Required work: From the data below, copy each line that includes the word "aussi".

Data records:
------------------------------------------------------------

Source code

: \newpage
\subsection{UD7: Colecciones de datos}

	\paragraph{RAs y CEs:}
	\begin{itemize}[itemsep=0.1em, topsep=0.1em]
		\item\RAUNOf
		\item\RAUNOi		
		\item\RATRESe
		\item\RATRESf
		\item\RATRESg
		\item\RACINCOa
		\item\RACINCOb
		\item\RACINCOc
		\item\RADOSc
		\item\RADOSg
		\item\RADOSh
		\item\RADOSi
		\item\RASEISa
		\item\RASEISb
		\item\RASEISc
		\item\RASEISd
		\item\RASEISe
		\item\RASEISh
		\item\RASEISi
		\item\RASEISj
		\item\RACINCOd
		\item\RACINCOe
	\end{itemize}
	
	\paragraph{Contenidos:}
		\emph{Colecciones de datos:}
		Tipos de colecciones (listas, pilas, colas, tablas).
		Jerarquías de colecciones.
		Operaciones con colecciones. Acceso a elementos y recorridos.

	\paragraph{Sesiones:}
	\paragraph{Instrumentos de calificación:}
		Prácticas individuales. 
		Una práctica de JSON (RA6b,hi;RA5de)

------------------------------------------------------------

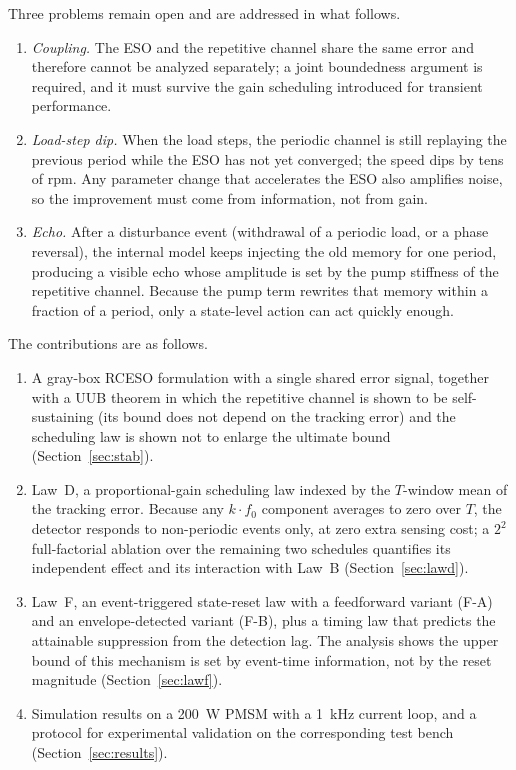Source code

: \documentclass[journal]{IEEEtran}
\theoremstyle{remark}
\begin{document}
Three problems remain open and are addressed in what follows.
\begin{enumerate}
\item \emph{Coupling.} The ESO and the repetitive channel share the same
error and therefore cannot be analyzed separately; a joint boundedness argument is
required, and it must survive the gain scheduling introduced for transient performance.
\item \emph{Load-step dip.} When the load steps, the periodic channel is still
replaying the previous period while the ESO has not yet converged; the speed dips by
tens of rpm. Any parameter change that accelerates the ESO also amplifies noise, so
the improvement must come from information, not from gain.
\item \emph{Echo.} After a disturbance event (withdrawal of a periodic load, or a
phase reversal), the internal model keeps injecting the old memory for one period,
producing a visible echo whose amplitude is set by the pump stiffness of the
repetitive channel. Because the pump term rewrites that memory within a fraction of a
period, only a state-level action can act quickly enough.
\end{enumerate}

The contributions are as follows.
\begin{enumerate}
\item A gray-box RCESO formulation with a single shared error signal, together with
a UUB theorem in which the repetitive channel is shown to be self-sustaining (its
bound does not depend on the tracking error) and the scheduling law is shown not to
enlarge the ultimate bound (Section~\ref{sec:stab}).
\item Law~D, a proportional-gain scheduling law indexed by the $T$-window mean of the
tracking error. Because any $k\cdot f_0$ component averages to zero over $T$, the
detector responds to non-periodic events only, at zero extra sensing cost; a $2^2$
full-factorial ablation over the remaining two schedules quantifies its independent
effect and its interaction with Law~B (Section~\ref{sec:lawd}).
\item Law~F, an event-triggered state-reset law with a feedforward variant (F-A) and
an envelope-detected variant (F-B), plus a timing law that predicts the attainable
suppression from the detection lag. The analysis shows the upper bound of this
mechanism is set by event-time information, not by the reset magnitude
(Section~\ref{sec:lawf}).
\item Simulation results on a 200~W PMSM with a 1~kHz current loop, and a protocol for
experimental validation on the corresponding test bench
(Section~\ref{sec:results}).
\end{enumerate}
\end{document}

------------------------------------------------------------

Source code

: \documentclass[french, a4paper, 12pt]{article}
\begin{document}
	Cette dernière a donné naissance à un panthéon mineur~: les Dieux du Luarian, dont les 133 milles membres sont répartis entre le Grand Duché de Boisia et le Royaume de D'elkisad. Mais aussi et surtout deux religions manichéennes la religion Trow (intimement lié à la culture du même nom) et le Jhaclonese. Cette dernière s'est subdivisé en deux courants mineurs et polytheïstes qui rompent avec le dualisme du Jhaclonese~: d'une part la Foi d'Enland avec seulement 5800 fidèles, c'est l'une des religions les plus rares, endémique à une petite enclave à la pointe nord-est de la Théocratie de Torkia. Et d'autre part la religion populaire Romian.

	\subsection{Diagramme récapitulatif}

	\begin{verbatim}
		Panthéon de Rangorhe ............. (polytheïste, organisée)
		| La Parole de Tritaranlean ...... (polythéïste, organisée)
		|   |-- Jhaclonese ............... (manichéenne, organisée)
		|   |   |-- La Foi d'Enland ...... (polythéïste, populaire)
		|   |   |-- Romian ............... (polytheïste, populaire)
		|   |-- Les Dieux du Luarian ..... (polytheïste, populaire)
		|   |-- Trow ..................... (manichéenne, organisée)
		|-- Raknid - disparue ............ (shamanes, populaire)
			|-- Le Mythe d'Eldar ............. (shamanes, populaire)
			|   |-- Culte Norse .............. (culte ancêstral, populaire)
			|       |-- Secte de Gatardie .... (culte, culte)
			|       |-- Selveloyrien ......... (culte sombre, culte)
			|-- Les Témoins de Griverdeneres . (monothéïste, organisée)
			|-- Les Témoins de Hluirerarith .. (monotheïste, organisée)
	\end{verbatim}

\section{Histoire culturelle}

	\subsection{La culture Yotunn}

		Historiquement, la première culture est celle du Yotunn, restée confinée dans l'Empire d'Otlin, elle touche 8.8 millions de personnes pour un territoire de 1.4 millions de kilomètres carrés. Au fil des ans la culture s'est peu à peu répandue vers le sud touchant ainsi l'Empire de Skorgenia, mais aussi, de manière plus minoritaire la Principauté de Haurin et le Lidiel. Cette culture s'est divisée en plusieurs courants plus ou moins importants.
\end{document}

------------------------------------------------------------

Problem solution:
	Cette dernière a donné naissance à un panthéon mineur~: les Dieux du Luarian, dont les 133 milles membres sont répartis entre le Grand Duché de Boisia et le Royaume de D'elkisad. Mais aussi et surtout deux religions manichéennes la religion Trow (intimement lié à la culture du même nom) et le Jhaclonese. Cette dernière s'est subdivisé en deux courants mineurs et polytheïstes qui rompent avec le dualisme du Jhaclonese~: d'une part la Foi d'Enland avec seulement 5800 fidèles, c'est l'une des religions les plus rares, endémique à une petite enclave à la pointe nord-est de la Théocratie de Torkia. Et d'autre part la religion populaire Romian.
		Historiquement, la première culture est celle du Yotunn, restée confinée dans l'Empire d'Otlin, elle touche 8.8 millions de personnes pour un territoire de 1.4 millions de kilomètres carrés. Au fil des ans la culture s'est peu à peu répandue vers le sud touchant ainsi l'Empire de Skorgenia, mais aussi, de manière plus minoritaire la Principauté de Haurin et le Lidiel. Cette culture s'est divisée en plusieurs courants plus ou moins importants.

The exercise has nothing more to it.